DATA EXCERPTS
------------------------------

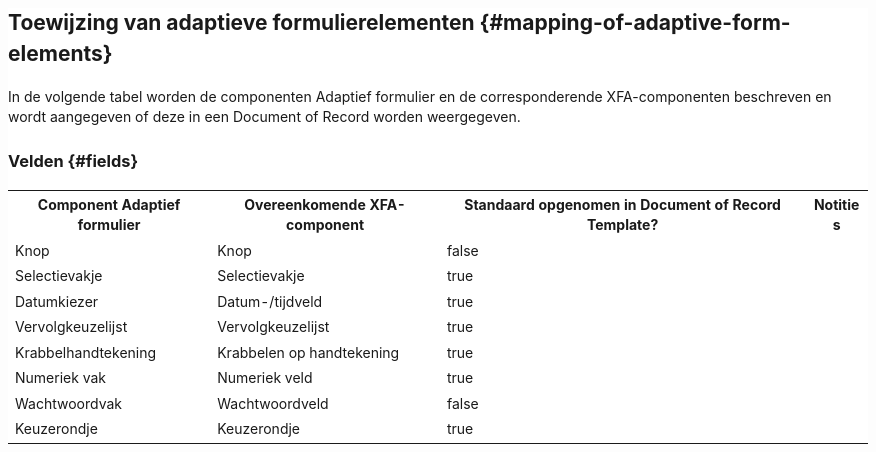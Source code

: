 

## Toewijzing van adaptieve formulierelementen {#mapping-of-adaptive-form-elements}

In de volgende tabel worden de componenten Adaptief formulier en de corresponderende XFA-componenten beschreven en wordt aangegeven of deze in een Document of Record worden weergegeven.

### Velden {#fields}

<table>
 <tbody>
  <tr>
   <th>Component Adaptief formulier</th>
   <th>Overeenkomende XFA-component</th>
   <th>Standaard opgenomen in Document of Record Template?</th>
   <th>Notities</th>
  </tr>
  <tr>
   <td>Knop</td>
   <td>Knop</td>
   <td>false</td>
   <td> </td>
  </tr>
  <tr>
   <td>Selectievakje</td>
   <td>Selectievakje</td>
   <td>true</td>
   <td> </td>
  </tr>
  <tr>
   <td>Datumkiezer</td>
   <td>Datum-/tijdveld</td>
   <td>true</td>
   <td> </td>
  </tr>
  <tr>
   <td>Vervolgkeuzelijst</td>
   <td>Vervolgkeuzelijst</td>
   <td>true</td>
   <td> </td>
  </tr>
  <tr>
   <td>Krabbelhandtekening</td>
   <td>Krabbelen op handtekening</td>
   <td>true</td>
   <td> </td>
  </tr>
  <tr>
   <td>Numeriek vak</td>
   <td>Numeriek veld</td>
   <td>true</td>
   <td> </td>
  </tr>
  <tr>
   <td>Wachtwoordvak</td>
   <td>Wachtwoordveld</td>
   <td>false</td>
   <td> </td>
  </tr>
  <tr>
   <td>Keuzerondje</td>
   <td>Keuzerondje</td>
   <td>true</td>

------------------------------

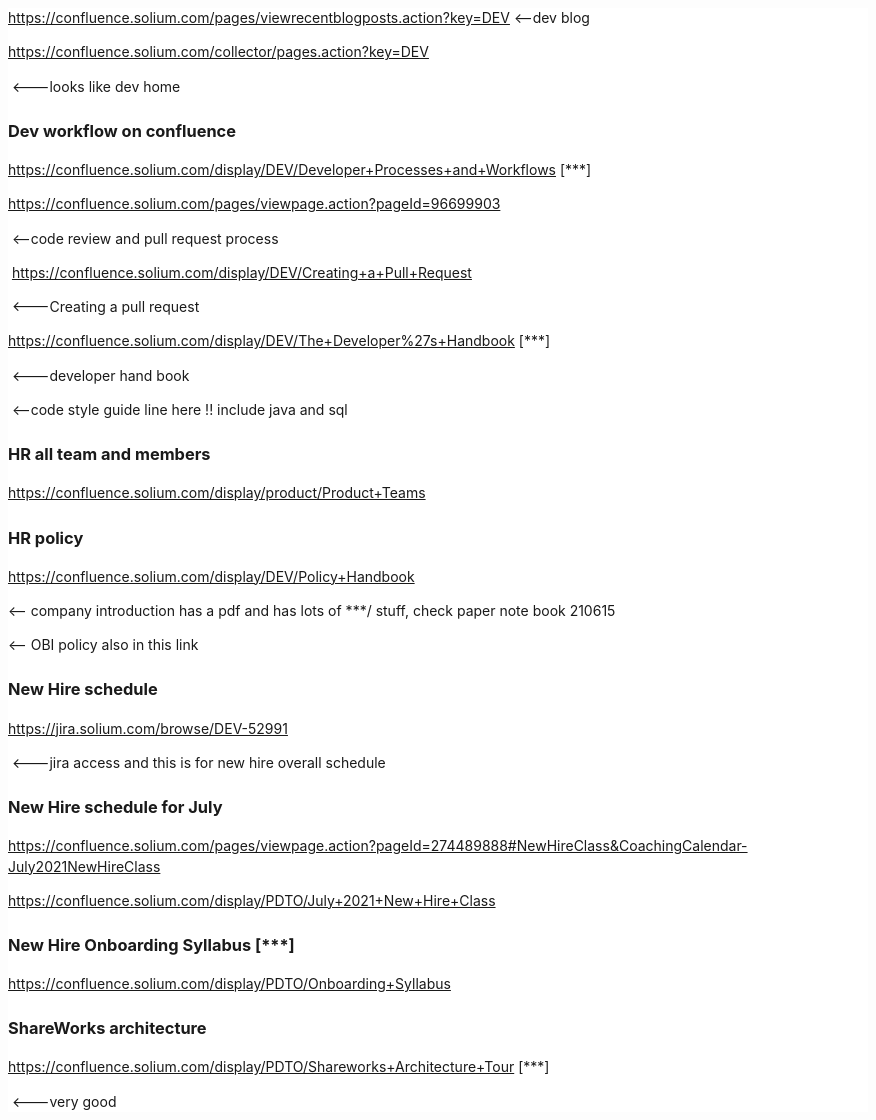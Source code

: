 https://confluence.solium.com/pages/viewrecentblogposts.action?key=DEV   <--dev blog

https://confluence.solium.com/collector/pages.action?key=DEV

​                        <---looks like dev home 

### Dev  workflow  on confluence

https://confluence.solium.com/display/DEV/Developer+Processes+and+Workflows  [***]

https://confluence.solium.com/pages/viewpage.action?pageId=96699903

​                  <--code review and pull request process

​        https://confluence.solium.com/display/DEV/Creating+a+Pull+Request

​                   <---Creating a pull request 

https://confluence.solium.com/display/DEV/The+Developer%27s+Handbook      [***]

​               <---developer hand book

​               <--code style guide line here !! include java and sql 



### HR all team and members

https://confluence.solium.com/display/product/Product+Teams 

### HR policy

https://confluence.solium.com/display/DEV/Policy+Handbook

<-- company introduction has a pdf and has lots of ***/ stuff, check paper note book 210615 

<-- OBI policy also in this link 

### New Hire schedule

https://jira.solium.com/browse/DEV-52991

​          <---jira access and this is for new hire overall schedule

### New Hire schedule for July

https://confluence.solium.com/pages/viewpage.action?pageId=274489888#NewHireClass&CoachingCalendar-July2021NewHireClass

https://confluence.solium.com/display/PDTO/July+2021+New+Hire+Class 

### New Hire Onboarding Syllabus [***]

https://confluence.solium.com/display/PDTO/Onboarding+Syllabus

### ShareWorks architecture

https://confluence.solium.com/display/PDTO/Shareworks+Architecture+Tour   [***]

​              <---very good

------------------------------

Wherever "display" turns up in the records, copy the whole line.

SOLUTION TO THIS TASK
https://confluence.solium.com/display/DEV/Developer+Processes+and+Workflows  [***]
​        https://confluence.solium.com/display/DEV/Creating+a+Pull+Request
https://confluence.solium.com/display/DEV/The+Developer%27s+Handbook      [***]
https://confluence.solium.com/display/product/Product+Teams 
https://confluence.solium.com/display/DEV/Policy+Handbook
https://confluence.solium.com/display/PDTO/July+2021+New+Hire+Class 
https://confluence.solium.com/display/PDTO/Onboarding+Syllabus
https://confluence.solium.com/display/PDTO/Shareworks+Architecture+Tour   [***]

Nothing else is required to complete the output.